My daughter has asthma and, when she was younger, would wake up hacking in the middle of night. I would turn on the shower to create steam, lug a chair into the bathroom and sit with her until she could breathe without coughing. The physical activity alone disrupted my sleep to say nothing of the worry that comes with you’re awoken in the middle of the night by your child coughing violently. This is in addition to hours per week spent with the nebulizer breathing treatments, a ritual well known to families with asthmatic kids.
Our family is far from being alone with regards to asthma. The coach of the local hockey and baseball teams at nearby Clark Park testified at the hearings that 20 years ago, kids with inhalers to counteract asthma were rare. Now it’s common to see kids with anti-asthma inhalers.

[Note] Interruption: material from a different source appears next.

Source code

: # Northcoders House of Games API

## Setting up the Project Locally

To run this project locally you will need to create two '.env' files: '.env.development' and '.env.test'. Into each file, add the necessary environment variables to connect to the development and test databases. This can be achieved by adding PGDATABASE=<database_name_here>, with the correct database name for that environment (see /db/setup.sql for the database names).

The insanity doesn’t stop there. For years now, those of us who opposed the Moroun’s plans to wreck our community have suspected that they have been paying for support by hiring fake demonstrators and phony testimony at public hearings. We got proof at last week’s public hearing. One of the folks trucked in and paid to support the Bridge Company’s second bridge admitted on camera to being paid to testify and went as far as to allow himself to be recorded on video going to Moroun’s van for payment and then literally showed the money to the reporter, $75.
While Moroun’s bought and paid for, fake testimony may be okay with the bribers and those being bribed, it raises serious moral and ethical questions if not legal ones. What’s more, it runs completely counter to Mayor Duggan’s proclaiming last summer that the Morouns would no longer use the illegal, underhanded tactics that made them the enemy of Detroiter’s in general and Southwest Detroiters in particular.
Despite the false testimony, Southwest Detroit residents were and are determined to protect ourselves from the Bridge Company. I admit to getting pretty loud at the hearing, outraged by the prospects of more people suffering from asthma and the total callousness of paying people to lie about their support for the project. I can only hope that the Coast Guard heard us. I can only hope the exposure of fake support for profit over human health will lead to justice.